Create visibility to create control.
Companies are finding that inadequate transportation spend visibility is leading to unanticipated budget discrepancies, unexpectedly low product margins, and, in some cases, higher rather than lower total costs when sourcing from low-cost countries. As Figure 1 shows, international transportation expense is the top area for budget discrepancies. FIGURE 1
International logistics is all about managing a Network of third-party providers. The foundation for controlling this process is visibility. For a number of best practice winners, visibility does not stop at identifying shipment delay or inventory issue. Rather, an alert is the first step in a structured notification, resolution and root cause analysis process. In particular, those companies with strong Six Sigma heritages are using that discipline to create improved international logistics reliability.
Visibility into order and shipment life cycles is as critical as third-party partnerships in dealing with the complexities related to global logistics execution.
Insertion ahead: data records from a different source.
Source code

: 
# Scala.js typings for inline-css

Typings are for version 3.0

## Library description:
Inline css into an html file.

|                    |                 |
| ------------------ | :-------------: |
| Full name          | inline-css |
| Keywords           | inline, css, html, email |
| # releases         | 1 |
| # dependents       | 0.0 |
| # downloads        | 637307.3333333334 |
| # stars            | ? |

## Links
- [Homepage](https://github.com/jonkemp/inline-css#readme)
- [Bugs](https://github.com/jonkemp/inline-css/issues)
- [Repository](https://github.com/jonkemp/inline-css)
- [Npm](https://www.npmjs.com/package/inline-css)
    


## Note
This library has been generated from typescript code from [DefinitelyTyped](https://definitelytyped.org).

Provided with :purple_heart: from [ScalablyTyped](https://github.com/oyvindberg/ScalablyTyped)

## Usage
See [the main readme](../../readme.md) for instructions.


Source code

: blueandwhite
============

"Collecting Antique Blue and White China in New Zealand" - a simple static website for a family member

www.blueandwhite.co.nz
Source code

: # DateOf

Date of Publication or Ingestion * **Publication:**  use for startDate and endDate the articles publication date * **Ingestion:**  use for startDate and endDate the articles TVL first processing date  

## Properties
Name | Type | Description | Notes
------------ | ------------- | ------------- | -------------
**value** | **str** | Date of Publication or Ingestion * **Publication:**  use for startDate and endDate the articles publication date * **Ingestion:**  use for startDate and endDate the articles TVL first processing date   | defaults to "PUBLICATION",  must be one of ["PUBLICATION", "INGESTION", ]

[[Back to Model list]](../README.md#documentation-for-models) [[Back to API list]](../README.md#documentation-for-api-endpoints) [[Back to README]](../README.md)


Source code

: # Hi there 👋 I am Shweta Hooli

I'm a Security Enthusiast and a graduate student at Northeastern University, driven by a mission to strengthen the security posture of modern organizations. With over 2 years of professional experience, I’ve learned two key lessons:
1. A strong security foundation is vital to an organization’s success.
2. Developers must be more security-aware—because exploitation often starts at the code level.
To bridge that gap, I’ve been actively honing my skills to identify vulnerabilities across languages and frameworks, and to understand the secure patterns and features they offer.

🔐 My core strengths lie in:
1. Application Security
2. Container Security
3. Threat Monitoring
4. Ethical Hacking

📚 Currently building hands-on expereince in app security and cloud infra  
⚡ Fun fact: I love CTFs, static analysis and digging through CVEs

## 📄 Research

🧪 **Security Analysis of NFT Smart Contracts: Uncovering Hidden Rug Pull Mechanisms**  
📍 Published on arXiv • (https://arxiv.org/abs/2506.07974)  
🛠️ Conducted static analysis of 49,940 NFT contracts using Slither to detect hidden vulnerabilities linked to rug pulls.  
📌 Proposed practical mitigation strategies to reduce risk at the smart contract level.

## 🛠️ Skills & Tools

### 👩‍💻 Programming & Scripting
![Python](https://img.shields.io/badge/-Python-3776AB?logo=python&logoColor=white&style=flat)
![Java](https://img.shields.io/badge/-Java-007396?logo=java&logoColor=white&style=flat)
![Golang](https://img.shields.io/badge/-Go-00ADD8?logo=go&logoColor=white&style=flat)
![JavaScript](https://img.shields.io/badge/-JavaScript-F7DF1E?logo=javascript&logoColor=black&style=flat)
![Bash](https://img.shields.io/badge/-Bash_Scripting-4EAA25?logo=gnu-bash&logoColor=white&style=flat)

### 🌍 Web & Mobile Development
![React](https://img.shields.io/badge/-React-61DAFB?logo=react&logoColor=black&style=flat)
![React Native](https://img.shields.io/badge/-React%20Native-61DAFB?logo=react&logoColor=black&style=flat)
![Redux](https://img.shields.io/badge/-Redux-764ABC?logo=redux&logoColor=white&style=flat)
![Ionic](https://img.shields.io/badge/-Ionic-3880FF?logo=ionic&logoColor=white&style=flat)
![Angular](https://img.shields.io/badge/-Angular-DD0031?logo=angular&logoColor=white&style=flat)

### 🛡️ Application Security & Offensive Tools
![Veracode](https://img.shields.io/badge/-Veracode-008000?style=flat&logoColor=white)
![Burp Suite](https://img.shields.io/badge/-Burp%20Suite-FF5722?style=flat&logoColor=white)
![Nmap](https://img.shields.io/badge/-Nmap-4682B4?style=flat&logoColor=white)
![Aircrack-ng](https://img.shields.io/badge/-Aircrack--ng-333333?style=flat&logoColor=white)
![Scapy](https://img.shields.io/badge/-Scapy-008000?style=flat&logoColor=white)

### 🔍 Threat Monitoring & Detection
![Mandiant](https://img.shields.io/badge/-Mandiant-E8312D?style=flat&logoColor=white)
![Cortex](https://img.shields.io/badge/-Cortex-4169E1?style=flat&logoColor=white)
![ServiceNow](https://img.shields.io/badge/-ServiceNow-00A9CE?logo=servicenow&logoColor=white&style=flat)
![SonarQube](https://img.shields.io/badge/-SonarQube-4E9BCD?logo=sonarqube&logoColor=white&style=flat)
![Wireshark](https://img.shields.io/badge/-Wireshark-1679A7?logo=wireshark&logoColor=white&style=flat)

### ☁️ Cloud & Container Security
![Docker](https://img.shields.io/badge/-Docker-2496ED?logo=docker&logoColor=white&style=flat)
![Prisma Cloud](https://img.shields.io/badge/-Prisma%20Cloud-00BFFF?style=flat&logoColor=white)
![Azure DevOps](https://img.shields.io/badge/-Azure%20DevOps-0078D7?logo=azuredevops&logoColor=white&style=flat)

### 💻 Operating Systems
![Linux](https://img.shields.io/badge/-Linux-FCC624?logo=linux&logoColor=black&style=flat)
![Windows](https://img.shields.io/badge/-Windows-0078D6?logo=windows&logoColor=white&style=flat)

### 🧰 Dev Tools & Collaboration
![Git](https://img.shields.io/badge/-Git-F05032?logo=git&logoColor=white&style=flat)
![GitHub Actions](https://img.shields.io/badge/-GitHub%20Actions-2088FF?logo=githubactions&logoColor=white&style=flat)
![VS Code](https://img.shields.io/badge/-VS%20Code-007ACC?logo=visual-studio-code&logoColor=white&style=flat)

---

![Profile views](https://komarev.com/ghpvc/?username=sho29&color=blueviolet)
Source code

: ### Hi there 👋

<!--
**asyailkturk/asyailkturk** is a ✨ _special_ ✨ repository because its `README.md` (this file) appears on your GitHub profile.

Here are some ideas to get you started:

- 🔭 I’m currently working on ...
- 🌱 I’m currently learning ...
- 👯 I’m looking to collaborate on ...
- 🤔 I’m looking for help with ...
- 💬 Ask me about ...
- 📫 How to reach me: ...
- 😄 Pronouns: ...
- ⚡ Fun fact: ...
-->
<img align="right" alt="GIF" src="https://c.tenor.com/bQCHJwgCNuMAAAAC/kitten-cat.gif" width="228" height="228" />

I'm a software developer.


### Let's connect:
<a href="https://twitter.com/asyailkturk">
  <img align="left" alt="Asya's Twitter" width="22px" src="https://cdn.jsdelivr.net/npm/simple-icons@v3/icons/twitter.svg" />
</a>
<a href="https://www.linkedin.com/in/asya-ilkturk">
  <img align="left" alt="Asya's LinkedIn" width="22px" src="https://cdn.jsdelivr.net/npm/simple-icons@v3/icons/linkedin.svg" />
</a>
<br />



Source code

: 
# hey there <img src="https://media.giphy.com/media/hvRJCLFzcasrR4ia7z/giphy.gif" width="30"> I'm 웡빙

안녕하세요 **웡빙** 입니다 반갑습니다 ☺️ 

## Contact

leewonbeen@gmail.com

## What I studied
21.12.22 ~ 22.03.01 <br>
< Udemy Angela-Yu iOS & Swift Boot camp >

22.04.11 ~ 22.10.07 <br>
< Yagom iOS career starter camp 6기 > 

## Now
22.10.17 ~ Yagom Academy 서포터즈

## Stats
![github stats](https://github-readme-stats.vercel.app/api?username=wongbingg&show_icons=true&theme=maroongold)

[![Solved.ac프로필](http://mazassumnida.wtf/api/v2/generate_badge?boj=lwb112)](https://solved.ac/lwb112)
By achieving early visibility into exceptions and proactively alerting appropriate parties involved, companies can mitigate the negative impacts of hand offs and other potentially delaying processes in global logistics.
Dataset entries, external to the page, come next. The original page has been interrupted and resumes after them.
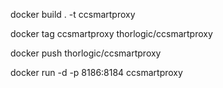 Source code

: docker build . -t ccsmartproxy

docker tag ccsmartproxy thorlogic/ccsmartproxy

docker push thorlogic/ccsmartproxy


docker run -d -p 8186:8184 ccsmartproxy

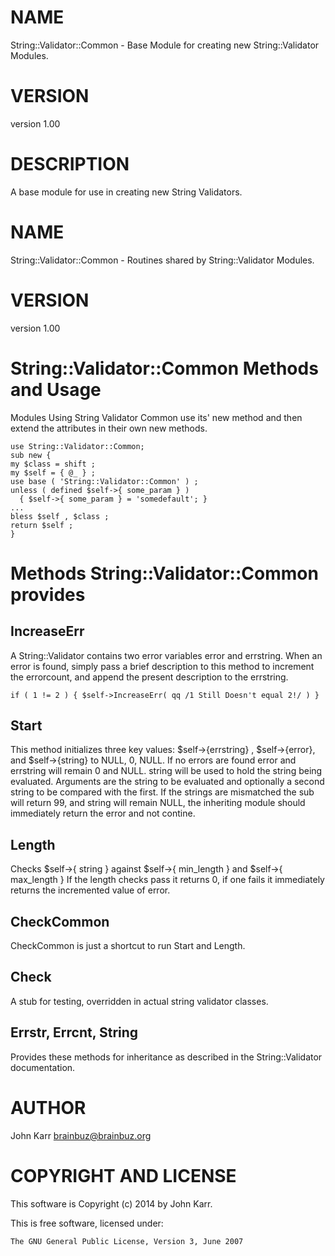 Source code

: # NAME

String::Validator::Common - Base Module for creating new String::Validator Modules.

# VERSION

version 1.00

# DESCRIPTION

A base module for use in creating new String Validators.

# NAME

String::Validator::Common - Routines shared by String::Validator Modules.

# VERSION

version 1.00

# String::Validator::Common Methods and Usage

Modules Using String Validator Common use its' new method and then extend the
attributes in their own new methods.

    use String::Validator::Common;
    sub new {
    my $class = shift ;
    my $self = { @_ } ;
    use base ( 'String::Validator::Common' ) ;
    unless ( defined $self->{ some_param } )
      { $self->{ some_param } = 'somedefault'; }
    ...
    bless $self , $class ;
    return $self ;
    }

# Methods String::Validator::Common provides

## IncreaseErr

A String::Validator contains two error variables error and errstring. When an
error is found, simply pass a brief description to this method to increment
the errorcount, and append the present description to the errstring.

    if ( 1 != 2 ) { $self->IncreaseErr( qq /1 Still Doesn't equal 2!/ ) }

## Start

This method initializes three key values: $self->{errstring} ,
$self->{error}, and $self->{string} to NULL, 0, NULL. If no errors are found
error and errstring will remain 0 and NULL. string will be used to hold
the string being evaluated. Arguments are the
string to be evaluated and optionally a second string to be compared with the
first. If the strings are mismatched the sub will return 99, and string will
remain NULL, the inheriting module should immediately return the error and
not contine.

## Length

Checks $self->{ string } against $self->{ min\_length } and $self->{ max\_length }
If the length checks pass it returns 0, if one fails it immediately returns
the incremented value of error.

## CheckCommon

CheckCommon is just a shortcut to run Start and Length.

## Check

A stub for testing, overridden in actual string validator classes.

## Errstr, Errcnt, String

Provides these methods for inheritance as described in the String::Validator documentation.

# AUTHOR

John Karr <brainbuz@brainbuz.org>

# COPYRIGHT AND LICENSE

This software is Copyright (c) 2014 by John Karr.

This is free software, licensed under:

    The GNU General Public License, Version 3, June 2007
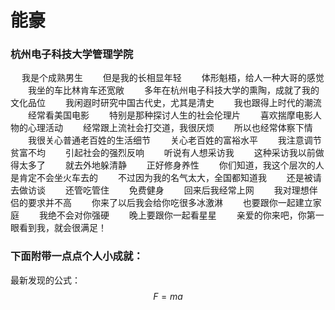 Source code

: # 能豪

### 杭州电子科技大学管理学院

  　  我是个成熟男生
　　但是我的长相显年轻
　　体形魁梧，给人一种大哥的感觉 
　　我坐的车比林肯车还宽敞 
　　多年在杭州电子科技大学的熏陶，成就了我的文化品位 
　　我闲遐时研究中国古代史，尤其是清史 
　　我也跟得上时代的潮流 
　　经常看美国电影 
　　特别是那种探讨人生的社会伦理片 
　　喜欢揣摩电影人物的心理活动 
　　经常跟上流社会打交道，我很厌烦 
　　所以也经常体察下情 
　　我很关心普通老百姓的生活细节 
　　关心老百姓的富裕水平 
　　我注意调节贫富不均 
　　引起社会的强烈反响 
　　听说有人想采访我 
　　这种采访我以前做得太多了 
　　就去外地躲清静 
　　正好修身养性 
　　你们知道，我这个层次的人是肯定不会坐火车去的 
　　不过因为我的名气太大，全国都知道我 
　　还是被请去做访谈 
　　还管吃管住 
　　免费健身 
　　回来后我经常上网 
　　我对理想伴侣的要求并不高 
　　你来了以后我会给你吃很多冰激淋 
　　也要跟你一起建立家庭 
　　我绝不会对你强硬 
　　晚上要跟你一起看星星 
　　亲爱的你来吧，你第一眼看到我，就会很满足！

### 下面附带一点点个人小成就：  

最新发现的公式：
$$
F=ma
$$
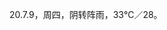 <link href="../../css/style.css" rel="stylesheet" type="text/css" />

<span class="fzzy">20.7.9，周四，阴转阵雨，33℃／28。

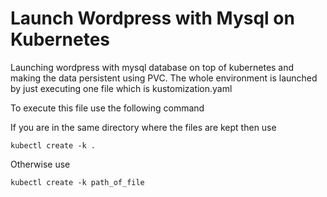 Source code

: # Launch Wordpress with Mysql on Kubernetes
Launching wordpress with mysql database on top of kubernetes and making the data persistent using PVC. The whole environment is launched by just executing one file which is kustomization.yaml

To execute this file use the following command

If you are in the same directory where the files are kept then use

    kubectl create -k .
    
Otherwise use

    kubectl create -k path_of_file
This visibility and exception-management infrastructure needs to extend across the various legs and milestones involved in the global flow of goods. Visibility by itself is not a silver bullet in solving all complexities related to global logistics. Yet, when combined with intelligent exception management, logistics planning and execution work flows, this layer of global visibility can be a very powerful weapon in managing variability in the global flow of goods.